The House of Commons committee’s reaction to its enquiries being hindered have been surprisingly muted.
It failed to identify the full purposes of the programme – just how far it was meant to destabilise the existing NHS and open the way for what Patricia Hewitt, then health secretary, described as the potentially unlimited expansion of private sector activity within it.
It concluded that much of the work done in the first phase was not additional work but procedures that could well have been carried out in NHS trusts.
Information on the numbers of first phase procedures were hard for the authors to come by; much of what they did get was squeezed out by Freedom of Information requests.
The authors conclude that the figures supplied to the Health Committee and Health Commission by the Department of Health seriously overstated the performance of ISTCs.
That poor performance occurred notwithstanding measures to divert patients from sound NHS establishments into flagging ISTCs, and substantial cash offered to GPs to refer patients to ISTCs rather than NHS units.
And despite ISTCs’ performance being hyped, the health committee concluded that the programme had little, if any, influence on cutting waiting times.
The ISTC programme is still small but other current changes, such as the new consultant contract with its consultant chambers and “fee for service”, exemplify the so-called “new market realities”.
So, too, may the shift of diagnostic and therapeutic activity from hospital into a new, refurbished, community configuration, the Ara Darzi vision, which can be represented as a potentially marketable investment prospect.
Privatised primary care will doubtless be sold to a dubious public as PFI was – a quick way to build now, pay later.
This market-driven alternative will maintain the brand name, livery and social image of the NHS but little else.
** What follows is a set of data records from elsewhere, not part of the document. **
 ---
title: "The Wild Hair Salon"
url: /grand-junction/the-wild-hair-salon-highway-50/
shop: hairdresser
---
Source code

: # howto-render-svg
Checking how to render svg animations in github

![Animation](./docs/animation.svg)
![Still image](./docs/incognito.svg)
At the heart of the ISTC programme is what the authors describe as “an inner cadre of people with shared ideas and inside knowledge” surrounded by a growing circle of health policy theoreticians, management gurus, company executives, perhaps even a few health professionals.
We find some familiar names among them.
They are the NHS National Leadership Network (NLN).
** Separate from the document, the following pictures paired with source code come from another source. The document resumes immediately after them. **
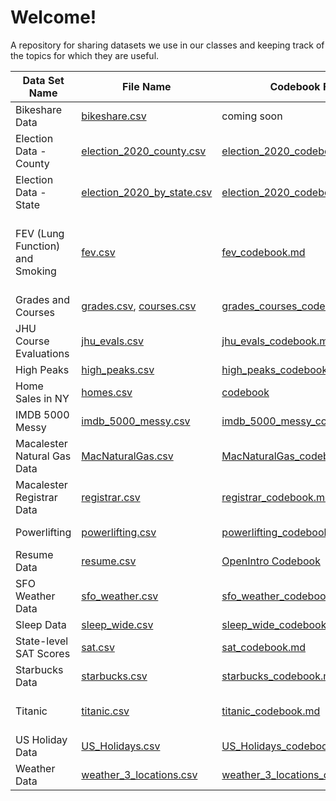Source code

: # Welcome!
A repository for sharing datasets we use in our classes and keeping track of the topics for which they are useful.

| Data Set Name | File Name | Codebook File | Useful For | Courses |
| --- | --- | --- | --- | --- |
| Bikeshare Data | [bikeshare.csv](bikeshare.csv) | coming soon | linear regression | 155|
| Election Data - County | [election_2020_county.csv](election_2020_county.csv) | [election_2020_codebook.md](election_2020_codebook.md) | data viz | 112 |
| Election Data - State | [election_2020_by_state.csv](election_2020_by_state.csv) | [election_2020_codebook2.md](election_2020_codebook2.md) | data viz | 112 |
| FEV (Lung Function) and Smoking | [fev.csv](fev.csv) | [fev_codebook.md](fev_codebook.md) | linear regression, transformations, confounding, interaction, DAGs | 155 |
| Grades and Courses | [grades.csv](grades.csv), [courses.csv](courses.csv) | [grades_courses_codebook.md](grades_courses_codebook.md) | joins | 112 |
| JHU Course Evaluations | [jhu_evals.csv](jhu_evals.csv) | [jhu_evals_codebook.md](jhu_evals_codebook.md) | data viz | 155 |
| High Peaks | [high_peaks.csv](high_peaks.csv) | [high_peaks_codebook.md](high_peaks_codebook.md) | data viz | 112 |
| Home Sales in NY | [homes.csv](homes.csv) | [codebook](https://www.rdocumentation.org/packages/mosaicData/versions/0.20.4/topics/SaratogaHouses) | data viz, linear regression | 155 |
| IMDB 5000 Messy | [imdb_5000_messy.csv](imdb_5000_messy.csv) | [imdb_5000_messy_codebook.md](imdb_5000_messy_codebook.md) | data cleaning | 112 |
| Macalester Natural Gas Data | [MacNaturalGas.csv](MacNaturalGas.csv) | [MacNaturalGas_codebook.md](MacNaturalGas_codebook.md) | data viz, confounding | 112 |
| Macalester Registrar Data | [registrar.csv](registrar.csv) | [registrar_codebook.md](registrar_codebook.md) | strings, regex | 112 |
| Powerlifting | [powerlifting.csv](powerlifting.csv) | [powerlifting_codebook.md](powerlifting_codebook.md) | linear regression | 155 |
| Resume Data | [resume.csv](resume.csv) | [OpenIntro Codebook](https://www.openintro.org/data/index.php?data=resume) | logistic, inference | 155 |
| SFO Weather Data | [sfo_weather.csv](sfo_weather.csv) | [sfo_weather_codebook.md](sfo_weather_codebook.md) | adv ggplot | 212 |
| Sleep Data | [sleep_wide.csv](sleep_wide.csv) | [sleep_wide_codebook.md](sleep_wide_codebook.md) | reshaping | 112 |
| State-level SAT Scores | [sat.csv](sat.csv) | [sat_codebook.md](sat_codebook.md) | multi viz, confounding | 112 |
| Starbucks Data | [starbucks.csv](starbucks.csv) | [starbucks_codebook.md](starbucks_codebook.md) | spatial viz | 112 |
| Titanic | [titanic.csv](titanic.csv) | [titanic_codebook.md](titanic_codebook.md) | logistic, prediction, DAGs | 155 |
| US Holiday Data | [US_Holidays.csv](US_Holidays.csv) | [US_Holidays_codebook.md](US_Holidays_codebook.md) | joins, dates | 112 |
| Weather Data | [weather_3_locations.csv](weather_3_locations.csv) | [weather_3_locations_codebook.md](weather_3_locations_codebook.md) | data viz | 112, 155 |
The NLN is intended, we learn, to “provide collective leadership for the next phase of transformation… and promote shared values and behaviours”.
No doubt full of entrepreneurial initiatives, this NLN, but transparency, public contestability and democratic accountability appear not to be among them.
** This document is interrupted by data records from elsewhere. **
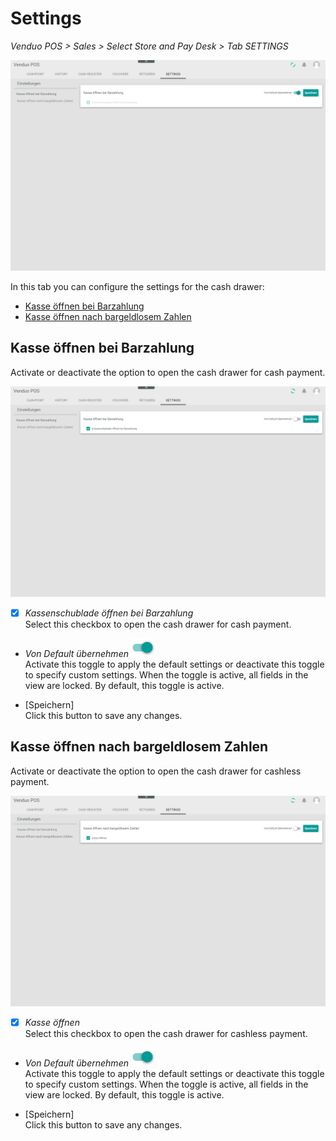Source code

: # Settings

*Venduo POS > Sales > Select Store and Pay Desk > Tab SETTINGS*

![Settings](../../Assets/Screenshots/POS/Sales/Settings/Settings.png "[Settings]")

In this tab you can configure the settings for the cash drawer:
- [Kasse öffnen bei Barzahlung](#kasse-öffnen-bei-barzahlung)
- [Kasse öffnen nach bargeldlosem Zahlen](#kasse-öffnen-nach-bargeldlosem-zahlen)


## Kasse öffnen bei Barzahlung

Activate or deactivate the option to open the cash drawer for cash payment.

![Kasse öffnen bei Barzahlung](../../Assets/Screenshots/POS/Sales/Settings/Settings01.png "[Kasse öffnen bei Barzahlung]")

- [x] *Kassenschublade öffnen bei Barzahlung*   
    Select this checkbox to open the cash drawer for cash payment.

- *Von Default übernehmen* ![Toggle](../../Assets/Icons/Toggle.png "[Toggle]")     
    Activate this toggle to apply the default settings or deactivate this toggle to specify custom settings. When the toggle is active, all fields in the view are locked. By default, this toggle is active.

- [Speichern]   
    Click this button to save any changes.



## Kasse öffnen nach bargeldlosem Zahlen

Activate or deactivate the option to open the cash drawer for cashless payment.

![Kasse öffnen nach bargeldlosem Zahlen](../../Assets/Screenshots/POS/Sales/Settings/Settings02.png "[Kasse öffnennach bargeldlosem Zahlen]")

- [x] *Kasse öffnen*    
    Select this checkbox to open the cash drawer for cashless payment.

- *Von Default übernehmen* ![Toggle](../../Assets/Icons/Toggle.png "[Toggle]")     
    Activate this toggle to apply the default settings or deactivate this toggle to specify custom settings. When the toggle is active, all fields in the view are locked. By default, this toggle is active.

- [Speichern]   
    Click this button to save any changes.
And what is the impact of the Gordon Brown succession on a policy very much identified with Tony Blair?
Hints that the appetite for privatisation is waning are dismissed as illusory, masking what may in fact be an intensification of the process.
Some will doubtless dismiss Confuse and Conceal as an ingeniously constructed ideological delusion.
Others will be stimulated to redouble their efforts to protect the NHS from growing commercialisation.
It is difficult to avoid the conclusion that unless something is done, this great social enterprise, the NHS, will fall prey to a profit-driven, market-based, collection of competing enterprises.
Anyone who has concern for the future of the NHS will gain in their understanding from this book. Clear and direct, it should alert many of the current threats to its future and persuade them to add their voices to the rising warning chorus.